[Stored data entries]
▼▼▼
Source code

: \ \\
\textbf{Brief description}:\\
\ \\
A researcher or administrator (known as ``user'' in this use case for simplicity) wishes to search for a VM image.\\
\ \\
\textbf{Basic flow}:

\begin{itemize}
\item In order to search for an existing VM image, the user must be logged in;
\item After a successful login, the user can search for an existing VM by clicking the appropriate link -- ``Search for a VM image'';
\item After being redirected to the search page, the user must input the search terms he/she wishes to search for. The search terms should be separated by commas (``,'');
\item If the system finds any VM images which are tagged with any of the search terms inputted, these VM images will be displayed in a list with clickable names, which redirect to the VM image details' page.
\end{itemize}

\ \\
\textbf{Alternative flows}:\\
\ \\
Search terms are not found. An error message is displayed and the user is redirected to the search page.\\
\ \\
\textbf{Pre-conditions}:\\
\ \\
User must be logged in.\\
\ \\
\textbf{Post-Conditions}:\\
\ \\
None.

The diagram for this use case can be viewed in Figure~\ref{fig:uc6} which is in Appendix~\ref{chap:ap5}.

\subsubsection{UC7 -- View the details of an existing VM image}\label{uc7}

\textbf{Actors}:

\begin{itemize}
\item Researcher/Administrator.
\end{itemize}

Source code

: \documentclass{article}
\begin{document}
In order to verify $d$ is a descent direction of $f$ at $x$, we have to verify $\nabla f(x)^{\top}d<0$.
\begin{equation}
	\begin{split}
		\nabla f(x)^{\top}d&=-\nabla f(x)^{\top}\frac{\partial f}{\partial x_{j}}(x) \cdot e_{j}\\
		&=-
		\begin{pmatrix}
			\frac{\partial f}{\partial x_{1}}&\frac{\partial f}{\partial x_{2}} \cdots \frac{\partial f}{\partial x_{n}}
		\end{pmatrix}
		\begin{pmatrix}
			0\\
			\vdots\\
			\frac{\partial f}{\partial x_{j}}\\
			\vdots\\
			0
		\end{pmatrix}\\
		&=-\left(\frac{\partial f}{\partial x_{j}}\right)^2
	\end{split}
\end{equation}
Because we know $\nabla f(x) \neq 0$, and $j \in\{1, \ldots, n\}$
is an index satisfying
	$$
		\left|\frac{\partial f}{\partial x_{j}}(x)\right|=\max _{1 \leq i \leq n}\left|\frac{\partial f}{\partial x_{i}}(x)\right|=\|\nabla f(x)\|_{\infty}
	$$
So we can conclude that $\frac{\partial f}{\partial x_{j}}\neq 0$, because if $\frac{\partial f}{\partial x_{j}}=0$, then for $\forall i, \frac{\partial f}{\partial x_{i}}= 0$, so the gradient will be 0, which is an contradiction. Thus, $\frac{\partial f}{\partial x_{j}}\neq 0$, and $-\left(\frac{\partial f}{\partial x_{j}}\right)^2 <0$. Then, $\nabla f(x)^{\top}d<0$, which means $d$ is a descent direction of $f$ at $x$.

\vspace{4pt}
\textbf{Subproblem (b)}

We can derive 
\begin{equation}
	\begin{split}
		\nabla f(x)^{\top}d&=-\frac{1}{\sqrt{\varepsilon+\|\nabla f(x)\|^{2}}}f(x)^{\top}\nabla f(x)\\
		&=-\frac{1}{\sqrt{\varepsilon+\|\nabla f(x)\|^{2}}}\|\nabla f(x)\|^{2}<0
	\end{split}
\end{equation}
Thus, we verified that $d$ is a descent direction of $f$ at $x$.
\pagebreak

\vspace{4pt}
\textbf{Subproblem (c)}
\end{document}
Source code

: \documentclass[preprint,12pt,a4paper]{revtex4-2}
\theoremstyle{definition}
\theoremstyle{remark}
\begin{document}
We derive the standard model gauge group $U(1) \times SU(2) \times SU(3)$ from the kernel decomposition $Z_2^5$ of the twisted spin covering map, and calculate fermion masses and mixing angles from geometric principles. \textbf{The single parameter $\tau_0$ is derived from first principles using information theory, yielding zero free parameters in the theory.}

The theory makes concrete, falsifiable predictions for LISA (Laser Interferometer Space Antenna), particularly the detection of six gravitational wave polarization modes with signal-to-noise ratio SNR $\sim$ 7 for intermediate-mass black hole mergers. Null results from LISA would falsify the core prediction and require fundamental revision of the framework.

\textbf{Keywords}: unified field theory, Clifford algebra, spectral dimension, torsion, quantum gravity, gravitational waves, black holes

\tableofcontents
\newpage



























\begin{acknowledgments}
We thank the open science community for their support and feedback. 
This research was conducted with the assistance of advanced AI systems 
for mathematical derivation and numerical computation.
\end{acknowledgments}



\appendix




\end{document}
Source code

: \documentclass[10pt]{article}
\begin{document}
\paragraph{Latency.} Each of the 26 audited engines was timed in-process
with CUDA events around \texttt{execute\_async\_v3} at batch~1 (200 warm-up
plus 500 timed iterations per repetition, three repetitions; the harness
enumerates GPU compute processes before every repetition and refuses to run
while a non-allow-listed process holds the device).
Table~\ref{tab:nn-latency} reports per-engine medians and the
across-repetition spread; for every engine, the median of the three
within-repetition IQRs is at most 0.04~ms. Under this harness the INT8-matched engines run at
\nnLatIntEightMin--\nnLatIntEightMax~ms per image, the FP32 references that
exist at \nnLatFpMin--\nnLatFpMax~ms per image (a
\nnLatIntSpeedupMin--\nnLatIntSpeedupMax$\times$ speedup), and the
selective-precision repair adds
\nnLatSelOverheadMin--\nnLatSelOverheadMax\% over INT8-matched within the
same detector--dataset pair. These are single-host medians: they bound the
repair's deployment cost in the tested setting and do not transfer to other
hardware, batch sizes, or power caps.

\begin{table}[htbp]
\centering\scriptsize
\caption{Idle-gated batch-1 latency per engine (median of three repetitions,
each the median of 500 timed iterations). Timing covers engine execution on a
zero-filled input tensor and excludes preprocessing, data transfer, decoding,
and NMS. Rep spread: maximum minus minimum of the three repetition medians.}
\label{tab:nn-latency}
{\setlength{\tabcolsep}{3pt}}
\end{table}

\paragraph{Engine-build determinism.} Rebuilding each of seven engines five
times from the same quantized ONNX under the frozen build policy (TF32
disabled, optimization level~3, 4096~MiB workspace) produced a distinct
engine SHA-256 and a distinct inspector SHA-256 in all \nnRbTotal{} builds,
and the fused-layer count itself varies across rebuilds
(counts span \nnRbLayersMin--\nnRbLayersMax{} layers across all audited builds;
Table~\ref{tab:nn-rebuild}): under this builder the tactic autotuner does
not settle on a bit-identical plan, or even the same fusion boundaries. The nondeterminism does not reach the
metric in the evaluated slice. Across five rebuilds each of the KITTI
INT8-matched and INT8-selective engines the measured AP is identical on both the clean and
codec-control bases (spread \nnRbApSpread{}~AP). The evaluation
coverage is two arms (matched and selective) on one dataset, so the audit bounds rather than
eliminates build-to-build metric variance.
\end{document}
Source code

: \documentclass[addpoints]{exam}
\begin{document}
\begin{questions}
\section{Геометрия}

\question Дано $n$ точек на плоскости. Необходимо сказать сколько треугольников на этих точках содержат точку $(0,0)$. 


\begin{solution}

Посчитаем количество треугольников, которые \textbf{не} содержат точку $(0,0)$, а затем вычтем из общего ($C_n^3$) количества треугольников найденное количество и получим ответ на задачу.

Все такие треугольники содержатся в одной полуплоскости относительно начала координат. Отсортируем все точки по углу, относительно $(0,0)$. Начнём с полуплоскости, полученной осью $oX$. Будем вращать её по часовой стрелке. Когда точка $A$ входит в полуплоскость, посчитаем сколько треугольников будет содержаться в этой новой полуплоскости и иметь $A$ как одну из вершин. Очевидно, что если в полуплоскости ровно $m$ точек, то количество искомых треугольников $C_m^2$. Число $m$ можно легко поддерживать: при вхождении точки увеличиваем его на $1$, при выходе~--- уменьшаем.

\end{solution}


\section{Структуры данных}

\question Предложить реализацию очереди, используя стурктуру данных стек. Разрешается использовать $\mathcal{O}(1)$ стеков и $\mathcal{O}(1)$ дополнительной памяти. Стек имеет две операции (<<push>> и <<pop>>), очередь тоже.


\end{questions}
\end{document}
▲▲▲
▶ [Exercise] In the lines above, locate the string "timed". Copy every line where it occurs.

▶ [Exercise output]
\paragraph{Latency.} Each of the 26 audited engines was timed in-process
plus 500 timed iterations per repetition, three repetitions; the harness
each the median of 500 timed iterations). Timing covers engine execution on a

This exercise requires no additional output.